Les Nuits de Cabiria de Federico Fellini, œuvre antérieure à La Dolce Vita (Palme d’Or 1960), brosse l’un des plus beaux et déchirants portraits de femme jamais réalisés au cinéma. Sa ressortie en version restaurée, éditée par Tamasa, permet la (re)découverte de la remarquable interprétation de Giulietta Masina (La Strada, Europe 51…) récompensée par le prestigieux Prix d’interprétation féminine lors de la dixième édition du Festival de Cannes en 1957.
Federico Fellini le déclarait lui-même : « Avec Les Nuits de Cabiria, je n’ai pas fait un film sur la prostitution […], je raconte l’existence d’un personnage que j’ai connu[1]». En effet, le personnage de Cabiria (Giulietta Masina) ne se définit pas exclusivement par son statut de travailleuse du sexe, mais tend plutôt à s’incarner par la dualité de son caractère – aussi crédule qu’elle est sûre d’elle –, couplée d’une sincérité et d’une force de vie inébranlables. Sans cesse trahie et rudoyée par les hommes en qui elle voue une confiance semi-aveugle – comme une enfant se fierait aux adultes qui l’entourent –, Cabiria (de son vrai nom Maria Cercarelli) semble mue par un optimiste à toute épreuve lui permettant d’affronter à elle seule les plus rudes tribulations de l’existence.
Le cercle de la fatalité
Les Nuits de Cabiria s’ouvre sur une séquence tragique, où la malheureuse Cabiria est jetée à l’eau par son amant Giorgio – dont on apprend qu’il était entretenu par la jeune femme depuis plusieurs semaines –, avant d’être sauvée de justesse par un groupe de paysans vivant de l’autre côté de la rive. Dans la dernière partie du film, une scène rend compte de la terrible fatalité – ainsi que de la circularité – du destin de Cabiria lorsque cette tentative de meurtre se répète, bien que la jeune femme soit convaincue d’avoir enfin trouvé l’amour en la personne d’Oscar (François Périer), pour qui elle renoncera à son indépendance et à ses biens.

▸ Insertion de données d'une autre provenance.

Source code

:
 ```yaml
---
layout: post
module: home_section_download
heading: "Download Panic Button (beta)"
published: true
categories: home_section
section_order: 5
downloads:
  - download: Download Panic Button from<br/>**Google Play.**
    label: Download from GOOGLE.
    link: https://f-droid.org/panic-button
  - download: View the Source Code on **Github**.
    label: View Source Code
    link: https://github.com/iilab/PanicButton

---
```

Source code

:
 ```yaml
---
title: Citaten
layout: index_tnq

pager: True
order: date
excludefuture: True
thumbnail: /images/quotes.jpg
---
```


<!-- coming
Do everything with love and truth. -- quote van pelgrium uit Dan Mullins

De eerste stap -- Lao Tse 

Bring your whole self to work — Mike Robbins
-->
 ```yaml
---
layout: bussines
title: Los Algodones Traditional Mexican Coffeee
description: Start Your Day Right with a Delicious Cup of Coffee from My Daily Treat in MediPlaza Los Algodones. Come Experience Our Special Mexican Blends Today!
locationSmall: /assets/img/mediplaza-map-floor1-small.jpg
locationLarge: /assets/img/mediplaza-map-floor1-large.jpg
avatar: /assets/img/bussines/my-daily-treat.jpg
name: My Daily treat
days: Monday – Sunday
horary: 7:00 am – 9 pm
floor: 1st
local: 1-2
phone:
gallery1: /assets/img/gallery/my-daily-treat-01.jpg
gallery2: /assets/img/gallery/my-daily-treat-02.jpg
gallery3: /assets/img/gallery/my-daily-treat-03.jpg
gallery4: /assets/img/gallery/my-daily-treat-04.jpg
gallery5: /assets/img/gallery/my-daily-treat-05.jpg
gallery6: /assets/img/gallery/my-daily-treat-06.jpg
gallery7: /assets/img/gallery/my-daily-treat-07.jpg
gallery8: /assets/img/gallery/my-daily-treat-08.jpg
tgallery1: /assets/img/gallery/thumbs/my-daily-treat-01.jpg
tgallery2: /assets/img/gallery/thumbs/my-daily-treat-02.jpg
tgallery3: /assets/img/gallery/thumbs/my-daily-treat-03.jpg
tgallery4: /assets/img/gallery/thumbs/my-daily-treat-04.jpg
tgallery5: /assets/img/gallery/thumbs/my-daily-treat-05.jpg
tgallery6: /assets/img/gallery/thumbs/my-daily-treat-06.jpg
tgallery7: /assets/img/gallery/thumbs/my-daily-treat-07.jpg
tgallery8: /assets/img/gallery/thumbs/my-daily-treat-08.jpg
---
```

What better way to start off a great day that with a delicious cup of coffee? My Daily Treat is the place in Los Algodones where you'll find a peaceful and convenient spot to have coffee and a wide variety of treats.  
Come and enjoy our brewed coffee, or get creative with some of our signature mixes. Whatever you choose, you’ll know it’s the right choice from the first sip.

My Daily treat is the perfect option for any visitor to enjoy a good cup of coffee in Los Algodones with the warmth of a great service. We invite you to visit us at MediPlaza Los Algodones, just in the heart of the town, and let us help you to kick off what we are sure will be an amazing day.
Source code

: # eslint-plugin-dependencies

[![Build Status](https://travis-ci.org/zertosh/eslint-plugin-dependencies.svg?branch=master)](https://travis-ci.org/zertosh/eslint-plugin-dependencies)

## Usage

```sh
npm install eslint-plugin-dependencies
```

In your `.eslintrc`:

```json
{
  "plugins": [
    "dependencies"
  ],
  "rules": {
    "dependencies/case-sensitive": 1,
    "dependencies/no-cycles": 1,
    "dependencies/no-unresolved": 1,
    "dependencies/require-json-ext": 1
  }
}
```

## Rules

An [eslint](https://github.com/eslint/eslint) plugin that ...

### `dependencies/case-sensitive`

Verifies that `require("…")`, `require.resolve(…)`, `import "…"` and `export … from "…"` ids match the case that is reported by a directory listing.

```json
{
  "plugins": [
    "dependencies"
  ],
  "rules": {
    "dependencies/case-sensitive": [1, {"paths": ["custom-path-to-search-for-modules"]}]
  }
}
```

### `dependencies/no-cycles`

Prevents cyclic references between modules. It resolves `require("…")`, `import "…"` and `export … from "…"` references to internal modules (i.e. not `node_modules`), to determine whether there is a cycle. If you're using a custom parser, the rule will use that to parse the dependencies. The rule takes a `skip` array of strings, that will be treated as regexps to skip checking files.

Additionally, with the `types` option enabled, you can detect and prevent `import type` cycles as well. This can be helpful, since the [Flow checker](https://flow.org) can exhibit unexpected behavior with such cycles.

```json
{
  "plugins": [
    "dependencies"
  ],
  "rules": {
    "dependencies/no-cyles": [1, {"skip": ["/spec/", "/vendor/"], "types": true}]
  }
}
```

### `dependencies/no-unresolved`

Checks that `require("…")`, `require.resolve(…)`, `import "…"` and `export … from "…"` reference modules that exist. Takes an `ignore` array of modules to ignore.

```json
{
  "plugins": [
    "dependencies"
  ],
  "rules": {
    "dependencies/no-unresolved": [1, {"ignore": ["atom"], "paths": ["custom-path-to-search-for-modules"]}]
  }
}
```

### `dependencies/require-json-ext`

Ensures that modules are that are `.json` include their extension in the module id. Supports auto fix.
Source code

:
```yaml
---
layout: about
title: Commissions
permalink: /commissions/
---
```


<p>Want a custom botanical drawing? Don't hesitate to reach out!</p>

Ces deux scènes, entrant manifestement en résonance, traduisent d’abord la brutalité des rapports entre hommes et femmes prostituées, mais également l’impossibilité pour le personnage de Cabiria de se voir réaliser son souhait le plus cher : être aimée sincèrement pour ce qu’elle est. En ce sens, la séquence chez le magicien (Aldo Silvani), lorsque Cabiria est rendue vulnérable par l’hypnose devant un public essentiellement masculin, exprime les désirs profonds inscrits dans l’inconscient de Cabiria dont Oscar n’hésitera pas à tirer avantage en lui promettant l’illusion d’un destin meilleur.
Un portrait de femme
Si Maria/Cabiria s’érige en un personnage emblématique de la filmographie de Fellini, c’est notamment par la résilience dont elle fait preuve tout au long du récit. Fière, indépendante et dotée d’une vitalité vertigineuse, Cabiria ne s’avouera jamais vaincue par la vie. Le film se construit ainsi sur un contraste significatif entre toute la bonté et l’amour qui composent le personnage et l’ardeur avec laquelle les remparts de l’adversité se dressent perpétuellement sur sa route. Noyée par Giorgio, rabaissée à son statut par l’opulent Alberto Lazzari (Amedeo Nazzari), raillée par ses collègues et faussée par Oscar, Cabiria ne perd rien de sa fougue et persiste à prouver son indépendance et sa capacité presque surnaturelle à panser ses cicatrices émotionnelles.
Même si elle confiera lors d’une prière à la Madone son souhait de changer de vie – bien que son rapport avec la foi soit équivoque –, Cabiria finit toujours par s’en remettre à elle-même dès lors qu’elle se heurte à l’âpreté de sa condition. Évidemment, tout ceci serait vain sans l’interprétation sans faille de Giulietta Masina, dont chaque expression faciale, chaque élément de langage – façonnés par ailleurs par Pier Paolo Pasolini –, chaque mouvement et chaque façon d’occuper l’espace par son charisme rendent compte de toute l’intégrité du personnage de Cabiria.
Il est ainsi peu surprenant que lors de la – tant commentée – séquence finale du film, le personnage de Cabiria, après avoir perdu sa maison, l’intégralité de ses économies et peut-être un peu de son amour-propre, persiste à se réjouir de la vie autour d’elle et relève la tête; adressant ainsi au spectateur, ému, l’un des plus beaux et bouleversants regards caméra jamais vus au cinéma.
Les Nuits de Cabiria est disponible depuis le 18 mai en médiabook combo BR/DVD sur la boutique en ligne de l’éditeur Tamasa.
[1] Dossier de presse « Fellini, la preuve par 3 », 2020, Tamasa Éditions.